The Mells River flows through the eastern Mendip Hills in Somerset, England. It rises at Gurney Slade and flows east joining the River Frome at Frome.

The river forms one of the boundaries of Mells Park, a country house estate in Mells. A few kilometres downstream it flows between the pre-Roman fortifications of Wadbury Camp to the north and Tedbury Camp to the south. The river flows through the western part of the Harridge Woods nature reserve.

Mells River also powered the Old Ironstone Works and several other mills set up by James Fussell III in 1744. It is now a 0.25 hectare biological Site of Special Scientific Interest, as it is used by both Greater and Lesser Horseshoe Bats.

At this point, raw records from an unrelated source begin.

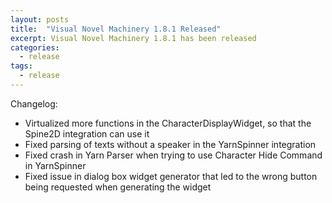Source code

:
 ```yaml
---
layout: posts
title:  "Visual Novel Machinery 1.8.1 Released"
excerpt: Visual Novel Machinery 1.8.1 has been released
categories:
  - release
tags:
  - release
---
```


Changelog:
- Virtualized more functions in the CharacterDisplayWidget, so that the Spine2D integration can use it
- Fixed parsing of texts without a speaker in the YarnSpinner integration
- Fixed crash in Yarn Parser when trying to use Character Hide Command in YarnSpinner
- Fixed issue in dialog box widget generator that led to the wrong button being requested when generating the widget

Vobster Inn Bridge, which carries the lane over the Mells River, is dated 1764, and is Grade II listed. At Great Elm the Murtry Aqueduct, built around 1795, carried the Dorset and Somerset Canal over the river.

The river takes the outfall from Whatley Quarry. Downstream of the outfall is the Mells River Sink. This acts as a spring when the water table is high and as a sink into underground aquifers, through the Limestone, when the water table is low. Water tracing showed this to be part of an underground part of the river 2.5 kilometres (1.6 mi) long. Archaeological investigations found the remains of woolly rhinoceros bones and a 1st-century bronze brooch.